The methodology for identifying these stocks involves screening large-cap companies listed on major U.S. exchanges. Key filters include a minimum dividend yield of 3%, a track record of at least five years of consecutive dividend payments, and free cash flow per share exceeding the current dividend payout. This ensures that the companies aren't just distributing earnings but are generating surplus cash that could fund higher dividends or reinvestments. Additionally, these picks have favorable ratings from Wall Street analysts, with many holding "buy" or "strong buy" recommendations. Yields are calculated based on recent closing prices, and forward-looking metrics consider projected earnings growth. While past performance isn't indicative of future results, these stocks stand out for their resilience and income potential.

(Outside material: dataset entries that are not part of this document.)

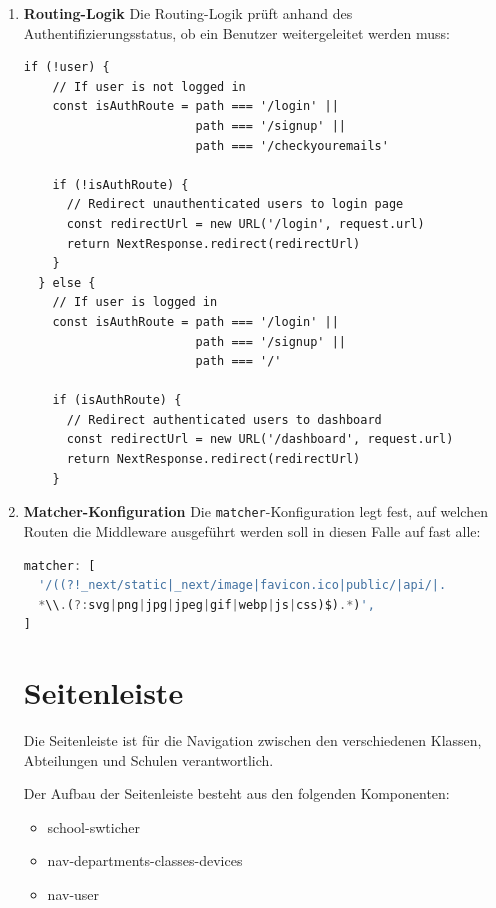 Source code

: \begin{inhalt}
\begin{enumerate}[label=\textbf{\arabic*.}]
\newpage

  \item \textbf{Routing-Logik}
  Die Routing-Logik prüft anhand des Authentifizierungsstatus, ob ein Benutzer weitergeleitet werden muss:


\begin{lstlisting}[style=mytsx]
  if (!user) {
    // If user is not logged in
    const isAuthRoute = path === '/login' || 
                        path === '/signup' || 
                        path === '/checkyouremails'
    
    if (!isAuthRoute) {
      // Redirect unauthenticated users to login page
      const redirectUrl = new URL('/login', request.url)
      return NextResponse.redirect(redirectUrl)
    }
  } else {
    // If user is logged in
    const isAuthRoute = path === '/login' || 
                        path === '/signup' || 
                        path === '/'
    
    if (isAuthRoute) {
      // Redirect authenticated users to dashboard
      const redirectUrl = new URL('/dashboard', request.url)
      return NextResponse.redirect(redirectUrl)
    }

  \end{lstlisting}

  \item \textbf{Matcher-Konfiguration}
  Die \texttt{matcher}-Konfiguration legt fest, auf welchen Routen die Middleware ausgeführt werden soll in diesen Falle auf fast alle:

\begin{lstlisting}[language=TypeScript]
matcher: [
  '/((?!_next/static|_next/image|favicon.ico|public/|api/|.
  *\\.(?:svg|png|jpg|jpeg|gif|webp|js|css)$).*)',
]


\end{lstlisting}



\clearpage

\newpage

\section{Seitenleiste}

Die Seitenleiste ist für die Navigation zwischen den verschiedenen Klassen, Abteilungen und Schulen verantwortlich.  

Der Aufbau der Seitenleiste besteht aus den folgenden Komponenten:

\begin{itemize}
    \item school-swticher
    \item nav-departments-classes-devices
    \item nav-user
\end{itemize}


\end{enumerate}
\end{inhalt}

Starting with the energy sector, which has been a hotbed for high-yield dividends due to elevated commodity prices, one standout is Enterprise Products Partners L.P. (EPD). This master limited partnership (MLP) operates a vast network of pipelines, storage, and processing facilities for natural gas and oil. With a current yield of approximately 6.92%, EPD boasts one of the highest in this group. The company's free cash flow has been robust, covering its distributions comfortably even during the energy downturns of recent years. Analysts praise EPD for its fee-based revenue model, which insulates it from commodity price swings, and its history of 25 consecutive years of distribution increases. Looking ahead, with the global shift toward cleaner energy, EPD's investments in hydrogen and carbon capture could further bolster its cash flows, potentially leading to even higher payouts.

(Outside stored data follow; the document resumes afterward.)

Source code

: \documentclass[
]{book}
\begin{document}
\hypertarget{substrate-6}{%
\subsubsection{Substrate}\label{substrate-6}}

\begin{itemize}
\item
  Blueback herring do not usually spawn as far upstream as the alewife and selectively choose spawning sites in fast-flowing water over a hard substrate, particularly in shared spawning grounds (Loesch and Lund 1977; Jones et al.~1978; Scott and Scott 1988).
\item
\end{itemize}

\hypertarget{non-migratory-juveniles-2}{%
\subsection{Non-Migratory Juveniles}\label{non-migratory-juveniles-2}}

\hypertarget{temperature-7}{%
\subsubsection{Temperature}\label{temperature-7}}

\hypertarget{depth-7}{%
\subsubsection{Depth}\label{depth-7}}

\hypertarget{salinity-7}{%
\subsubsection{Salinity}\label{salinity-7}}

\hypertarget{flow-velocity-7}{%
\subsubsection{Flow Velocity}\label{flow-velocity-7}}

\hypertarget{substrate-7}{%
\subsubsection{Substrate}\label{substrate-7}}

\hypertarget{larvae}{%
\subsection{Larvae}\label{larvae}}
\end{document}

Another energy player making the list is Kinder Morgan Inc. (KMI), yielding around 6.2%. As one of the largest energy infrastructure companies in North America, KMI transports natural gas, refined products, and CO2 through its extensive pipeline system. The firm has turned around from past financial struggles by reducing debt and focusing on high-return projects. Its free cash flow yield exceeds its dividend payout, providing ample room for increases. KMI has raised its dividend for several years running, and with the U.S. pushing for energy independence, demand for its services is expected to grow. Analysts forecast steady earnings growth, making it a solid pick for income investors who value stability in volatile sectors.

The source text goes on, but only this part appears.